Courage is: feeling afraid, diving in anyway, and transforming.
We feel afraid with the recognition that no one gets out of that part. We feel afraid, understanding that it isn’t “bad” to feel afraid, it’s just part of what comes up.
We dive in, anyway, with the understanding that refusing to live to our full potential simply because fear is coming up is less than we were meant for.
We transform –because that’s what always happens when we make the choice to be with our fear. Perhaps the transformation is huge, and perhaps it’s only a millimeter or an inch of difference.
Nevertheless, that inch is one more inch of freedom. Every inch is worth it.
The greatest fear? That our magnificence will be blinding.
To let all of that love in, especially when we’ve been living a lifetime with no context, no prior experience for the glory of really letting all of the love in?
To let all that love in would be vulnerable, a state of complete surrender, and Ego/resistance/wounded inner child finds no safety in surrender.
Truly–what if there were no problem to “fix,” because you were already equipped with everything you ever needed?
What if you lived as though that were true?
“Our deepest fear is not that we are inadequate. Our deepest fear is that we are powerful beyond measure. It is our light, not our darkness that most frightens us. We ask ourselves, Who am I to be brilliant, gorgeous, talented, fabulous?
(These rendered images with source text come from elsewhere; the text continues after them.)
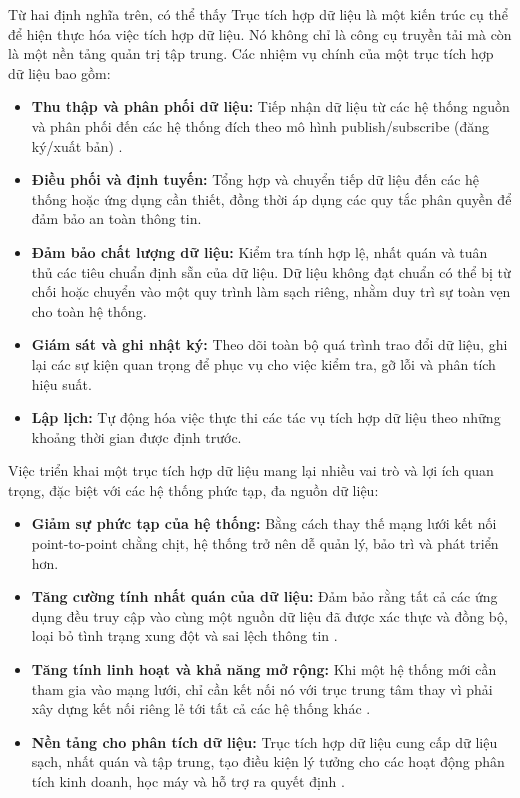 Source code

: Từ hai định nghĩa trên, có thể thấy Trục tích hợp dữ liệu là một kiến trúc cụ thể để hiện thực hóa việc tích hợp dữ liệu. Nó không chỉ là công cụ truyền tải mà còn là một nền tảng quản trị tập trung. Các nhiệm vụ chính của một trục tích hợp dữ liệu bao gồm:

\begin{itemize}
    \item \textbf{Thu thập và phân phối dữ liệu:} Tiếp nhận dữ liệu từ các hệ thống nguồn và phân phối đến các hệ thống đích theo mô hình publish/subscribe (đăng ký/xuất bản) \cite{microsoft:pubsub, confluent:pubsub}.
    \item \textbf{Điều phối và định tuyến:} Tổng hợp và chuyển tiếp dữ liệu đến các hệ thống hoặc ứng dụng cần thiết, đồng thời áp dụng các quy tắc phân quyền để đảm bảo an toàn thông tin.
    \item \textbf{Đảm bảo chất lượng dữ liệu:} Kiểm tra tính hợp lệ, nhất quán và tuân thủ các tiêu chuẩn định sẵn của dữ liệu. Dữ liệu không đạt chuẩn có thể bị từ chối hoặc chuyển vào một quy trình làm sạch riêng, nhằm duy trì sự toàn vẹn cho toàn hệ thống.
    \item \textbf{Giám sát và ghi nhật ký:} Theo dõi toàn bộ quá trình trao đổi dữ liệu, ghi lại các sự kiện quan trọng để phục vụ cho việc kiểm tra, gỡ lỗi và phân tích hiệu suất.
    \item \textbf{Lập lịch:} Tự động hóa việc thực thi các tác vụ tích hợp dữ liệu theo những khoảng thời gian được định trước.
\end{itemize}

Việc triển khai một trục tích hợp dữ liệu mang lại nhiều vai trò và lợi ích quan trọng, đặc biệt với các hệ thống phức tạp, đa nguồn dữ liệu:

\begin{itemize}
    \item \textbf{Giảm sự phức tạp của hệ thống:} Bằng cách thay thế mạng lưới kết nối point-to-point chằng chịt, hệ thống trở nên dễ quản lý, bảo trì và phát triển hơn.
    \item \textbf{Tăng cường tính nhất quán của dữ liệu:} Đảm bảo rằng tất cả các ứng dụng đều truy cập vào cùng một nguồn dữ liệu đã được xác thực và đồng bộ, loại bỏ tình trạng xung đột và sai lệch thông tin \cite{microsoft:pubsub, gartner:data_consistency}.
    \item \textbf{Tăng tính linh hoạt và khả năng mở rộng:} Khi một hệ thống mới cần tham gia vào mạng lưới, chỉ cần kết nối nó với trục trung tâm thay vì phải xây dựng kết nối riêng lẻ tới tất cả các hệ thống khác \cite{confluent:pubsub}.
    \item \textbf{Nền tảng cho phân tích dữ liệu:} Trục tích hợp dữ liệu cung cấp dữ liệu sạch, nhất quán và tập trung, tạo điều kiện lý tưởng cho các hoạt động phân tích kinh doanh, học máy và hỗ trợ ra quyết định \cite{informatica:whatisdih,ibm:bi_from_di}.
\end{itemize}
Actually, who are you not to be? You are a child of God. Your playing small does not serve the world. There is nothing enlightened about shrinking so that other people won’t feel insecure around you. We are all meant to shine, as children do. We were born to make manifest the glory of God that is within us. It’s not just in some of us; it’s in everyone. And as we let our own light shine, we unconsciously give other people permission to do the same. As we are liberated from our own fear, our presence automatically liberates others.” –Marianne Williamson, A Return to Love
I’m sure you’ve read this quote, before.
The question for you now is: What will you do? What action will you take?
The Dalai Lama once said that the most important meditation we can undertake is “Critical thinking, followed by action.”
This is your call to action. It is issued to you directly, and with love. It is issued to you with complete belief in your potential to work with and love all parts of who you are, rather than being an adversary to those parts that are more difficult to be with.
It is your birthright to live in a way that is opened up to all that the world has to offer, and to use your openings to help others to open.
This question can be taken as a cliche, or it can be pondered deeply: What are you waiting for?